In a last-minute bid to ensure the success of the American Health Care Act, Republican congressional leaders and the Trump Administration are close to an agreement that would repeal one of Obamacare’s most significant regulations, its “essential health benefits” requirement. This should be welcome news for conservatives seeking repeal of the law, but it’s even better news for consumers looking for lower health insurance premiums.

Conservatives have long argued that the essential health benefits requirement in Obamacare most represents the law’s aggregation of power in the federal government. This provision gives Washington the authority to determine precisely what benefits every health insurance plan sold on ObamaCare’s exchanges must cover.
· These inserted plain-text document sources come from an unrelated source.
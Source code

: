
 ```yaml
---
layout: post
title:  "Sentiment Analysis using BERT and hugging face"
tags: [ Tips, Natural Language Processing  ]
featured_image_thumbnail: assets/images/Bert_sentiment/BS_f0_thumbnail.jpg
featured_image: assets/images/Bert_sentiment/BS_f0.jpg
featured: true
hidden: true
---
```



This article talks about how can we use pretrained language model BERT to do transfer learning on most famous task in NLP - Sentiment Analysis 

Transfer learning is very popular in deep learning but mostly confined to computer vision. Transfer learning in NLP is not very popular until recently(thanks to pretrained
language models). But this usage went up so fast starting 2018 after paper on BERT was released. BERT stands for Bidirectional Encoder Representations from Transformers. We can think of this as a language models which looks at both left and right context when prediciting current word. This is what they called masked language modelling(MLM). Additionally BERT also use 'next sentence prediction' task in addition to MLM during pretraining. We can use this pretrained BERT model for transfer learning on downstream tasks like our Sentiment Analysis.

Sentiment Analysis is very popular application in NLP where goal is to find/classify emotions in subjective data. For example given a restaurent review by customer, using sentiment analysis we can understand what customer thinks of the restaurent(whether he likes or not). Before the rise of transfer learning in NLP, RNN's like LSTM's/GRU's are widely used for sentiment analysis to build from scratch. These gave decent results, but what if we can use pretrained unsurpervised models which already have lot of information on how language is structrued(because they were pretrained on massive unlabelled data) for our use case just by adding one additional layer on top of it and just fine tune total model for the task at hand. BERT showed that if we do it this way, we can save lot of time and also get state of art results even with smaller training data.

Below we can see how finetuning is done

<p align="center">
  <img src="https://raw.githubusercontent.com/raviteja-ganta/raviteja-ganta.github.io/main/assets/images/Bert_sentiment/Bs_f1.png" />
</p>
It’s also at least partially responsible for the rapidly increasing premiums for plans sold on the law’s marketplaces.

The notion that every plan sold on ObamaCare exchanges across the country must offer the same set of benefits may seem relatively uncontroversial, particularly when some of the requirements (such as those requiring coverage for prescription drugs or laboratory services) may seem perfectly reasonable.  But what if someone – let’s say, an unmarried man without kids – doesn’t want to pay for a plan that includes pregnancy and newborn benefits, or pediatric services.  Under ObamaCare, he’s forced to purchase (and pay for) a plan that includes them anyway.
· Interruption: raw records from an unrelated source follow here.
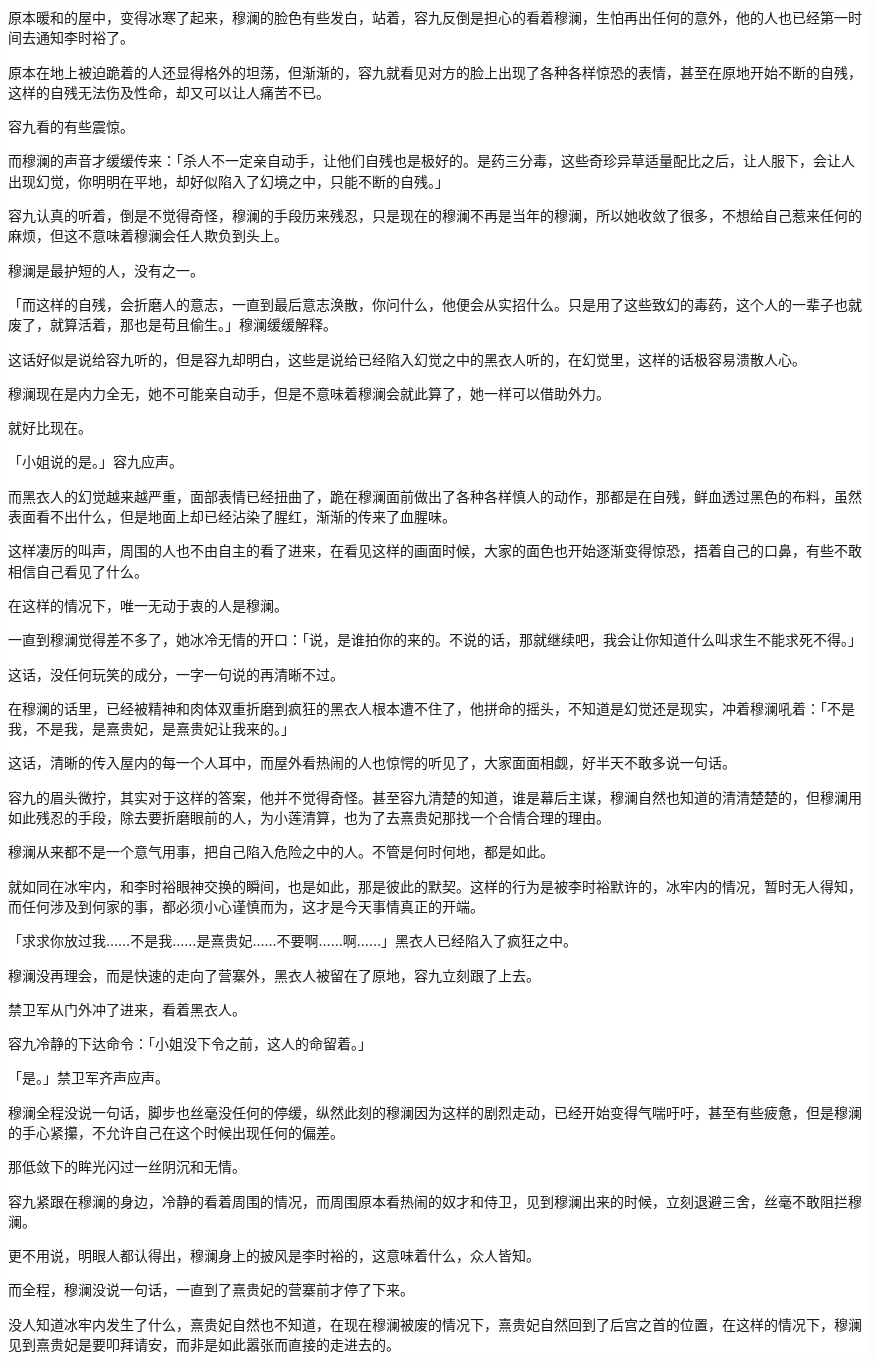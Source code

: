 原本暖和的屋中，变得冰寒了起来，穆澜的脸色有些发白，站着，容九反倒是担心的看着穆澜，生怕再出任何的意外，他的人也已经第一时间去通知李时裕了。

原本在地上被迫跪着的人还显得格外的坦荡，但渐渐的，容九就看见对方的脸上出现了各种各样惊恐的表情，甚至在原地开始不断的自残，这样的自残无法伤及性命，却又可以让人痛苦不已。

容九看的有些震惊。

而穆澜的声音才缓缓传来：「杀人不一定亲自动手，让他们自残也是极好的。是药三分毒，这些奇珍异草适量配比之后，让人服下，会让人出现幻觉，你明明在平地，却好似陷入了幻境之中，只能不断的自残。」

容九认真的听着，倒是不觉得奇怪，穆澜的手段历来残忍，只是现在的穆澜不再是当年的穆澜，所以她收敛了很多，不想给自己惹来任何的麻烦，但这不意味着穆澜会任人欺负到头上。

穆澜是最护短的人，没有之一。

「而这样的自残，会折磨人的意志，一直到最后意志涣散，你问什么，他便会从实招什么。只是用了这些致幻的毒药，这个人的一辈子也就废了，就算活着，那也是苟且偷生。」穆澜缓缓解释。

这话好似是说给容九听的，但是容九却明白，这些是说给已经陷入幻觉之中的黑衣人听的，在幻觉里，这样的话极容易溃散人心。

穆澜现在是内力全无，她不可能亲自动手，但是不意味着穆澜会就此算了，她一样可以借助外力。

就好比现在。

「小姐说的是。」容九应声。

而黑衣人的幻觉越来越严重，面部表情已经扭曲了，跪在穆澜面前做出了各种各样慎人的动作，那都是在自残，鲜血透过黑色的布料，虽然表面看不出什么，但是地面上却已经沾染了腥红，渐渐的传来了血腥味。

这样凄厉的叫声，周围的人也不由自主的看了进来，在看见这样的画面时候，大家的面色也开始逐渐变得惊恐，捂着自己的口鼻，有些不敢相信自己看见了什么。

在这样的情况下，唯一无动于衷的人是穆澜。

一直到穆澜觉得差不多了，她冰冷无情的开口：「说，是谁拍你的来的。不说的话，那就继续吧，我会让你知道什么叫求生不能求死不得。」

这话，没任何玩笑的成分，一字一句说的再清晰不过。

在穆澜的话里，已经被精神和肉体双重折磨到疯狂的黑衣人根本遭不住了，他拼命的摇头，不知道是幻觉还是现实，冲着穆澜吼着：「不是我，不是我，是熹贵妃，是熹贵妃让我来的。」

这话，清晰的传入屋内的每一个人耳中，而屋外看热闹的人也惊愕的听见了，大家面面相觑，好半天不敢多说一句话。

容九的眉头微拧，其实对于这样的答案，他并不觉得奇怪。甚至容九清楚的知道，谁是幕后主谋，穆澜自然也知道的清清楚楚的，但穆澜用如此残忍的手段，除去要折磨眼前的人，为小莲清算，也为了去熹贵妃那找一个合情合理的理由。

穆澜从来都不是一个意气用事，把自己陷入危险之中的人。不管是何时何地，都是如此。

就如同在冰牢内，和李时裕眼神交换的瞬间，也是如此，那是彼此的默契。这样的行为是被李时裕默许的，冰牢内的情况，暂时无人得知，而任何涉及到何家的事，都必须小心谨慎而为，这才是今天事情真正的开端。

「求求你放过我……不是我……是熹贵妃……不要啊……啊……」黑衣人已经陷入了疯狂之中。

穆澜没再理会，而是快速的走向了营寨外，黑衣人被留在了原地，容九立刻跟了上去。

禁卫军从门外冲了进来，看着黑衣人。

容九冷静的下达命令：「小姐没下令之前，这人的命留着。」

「是。」禁卫军齐声应声。

穆澜全程没说一句话，脚步也丝毫没任何的停缓，纵然此刻的穆澜因为这样的剧烈走动，已经开始变得气喘吁吁，甚至有些疲惫，但是穆澜的手心紧攥，不允许自己在这个时候出现任何的偏差。

那低敛下的眸光闪过一丝阴沉和无情。

容九紧跟在穆澜的身边，冷静的看着周围的情况，而周围原本看热闹的奴才和侍卫，见到穆澜出来的时候，立刻退避三舍，丝毫不敢阻拦穆澜。

更不用说，明眼人都认得出，穆澜身上的披风是李时裕的，这意味着什么，众人皆知。

而全程，穆澜没说一句话，一直到了熹贵妃的营寨前才停了下来。

没人知道冰牢内发生了什么，熹贵妃自然也不知道，在现在穆澜被废的情况下，熹贵妃自然回到了后宫之首的位置，在这样的情况下，穆澜见到熹贵妃是要叩拜请安，而非是如此嚣张而直接的走进去的。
The better approach is to allow consumers to have a choice of plans that include benefits that suit their needs – and to have the option to select a richer set of benefits at a correspondingly higher premium. By standardizing health plan design and benefit structure on ObamaCare’s exchanges, the law dramatically limited consumer options because of the belief that “Washington knows best.”
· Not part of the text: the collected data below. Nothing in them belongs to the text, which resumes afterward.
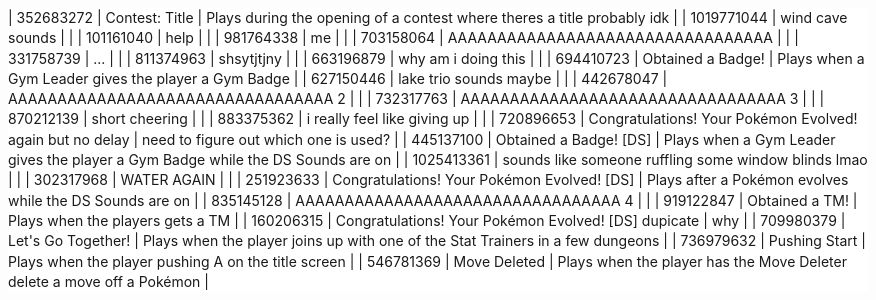 | 352683272  | Contest: Title                                            | Plays during the opening of a contest where theres a title probably idk                                                                                        |
| 1019771044 | wind cave sounds                                          |                                                                                                                                                                |
| 101161040  | help                                                      |                                                                                                                                                                |
| 981764338  | me                                                        |                                                                                                                                                                |
| 703158064  | AAAAAAAAAAAAAAAAAAAAAAAAAAAAAAAAA                         |                                                                                                                                                                |
| 331758739  | ...                                                       |                                                                                                                                                                |
| 811374963  | shsytjtjny                                                |                                                                                                                                                                |
| 663196879  | why am i doing this                                       |                                                                                                                                                                |
| 694410723  | Obtained a Badge!                                         | Plays when a Gym Leader gives the player a Gym Badge                                                                                                           |
| 627150446  | lake trio sounds maybe                                    |                                                                                                                                                                |
| 442678047  | AAAAAAAAAAAAAAAAAAAAAAAAAAAAAAAAA 2                       |                                                                                                                                                                |
| 732317763  | AAAAAAAAAAAAAAAAAAAAAAAAAAAAAAAAA 3                       |                                                                                                                                                                |
| 870212139  | short cheering                                            |                                                                                                                                                                |
| 883375362  | i really feel like giving up                              |                                                                                                                                                                |
| 720896653  | Congratulations! Your Pokémon Evolved! again but no delay | need to figure out which one is used?                                                                                                                          |
| 445137100  | Obtained a Badge! [DS]                                    | Plays when a Gym Leader gives the player a Gym Badge while the DS Sounds are on                                                                                |
| 1025413361 | sounds like someone ruffling some window blinds lmao      |                                                                                                                                                                |
| 302317968  | WATER AGAIN                                               |                                                                                                                                                                |
| 251923633  | Congratulations! Your Pokémon Evolved! [DS]               | Plays after a Pokémon evolves while the DS Sounds are on                                                                                                       |
| 835145128  | AAAAAAAAAAAAAAAAAAAAAAAAAAAAAAAAA 4                       |                                                                                                                                                                |
| 919122847  | Obtained a TM!                                            | Plays when the players gets a TM                                                                                                                               |
| 160206315  | Congratulations! Your Pokémon Evolved! [DS] dupicate      | why                                                                                                                                                            |
| 709980379  | Let's Go Together!                                        | Plays when the player joins up with one of the Stat Trainers in a few dungeons                                                                                 |
| 736979632  | Pushing Start                                             | Plays when the player pushing A on the title screen                                                                                                            |
| 546781369  | Move Deleted                                              | Plays when the player has the Move Deleter delete a move off a Pokémon                                                                                         |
But there’s also evidence to suggest that the essential health benefits requirement also drives up premium costs.  In fact, a 2013 report from online health insurance marketplace eHealth, Inc. concluded that average monthly premiums for health insurance plans that cover a comprehensive suite of benefits, such as those mandated by the essential health benefits requirement in ObamaCare, were 47 percent higher than plans without those benefits.

Previously, Republicans were hesitant to include repeal of the essential health benefits requirement in the American Health Care Act because of concerns that such an inclusion might not pass muster as part of the budget reconciliation process they are using to consider the legislation. Under this process, each provision included in the legislation must have more than a “merely incidental” impact on government revenue or spending.  While there remains some uncertainty about whether repeal of the essential health benefits provision qualifies, the impact of such a change is worth the attempt – so long as it does not torpedo the entire legislation and, with it, the GOP's only real chance to repeal and replace Obamacare.

Turning back the essential health benefits requirement would be a big step forward toward efforts to lower health care costs, expand consumer choices, and reverse the federalization of health policy inherent in President Obama’s signature health care law.

Now, it’s up to House Republicans to support this legislation, to ensure that the effort to repeal and replace ObamaCare doesn’t stall near the finish line.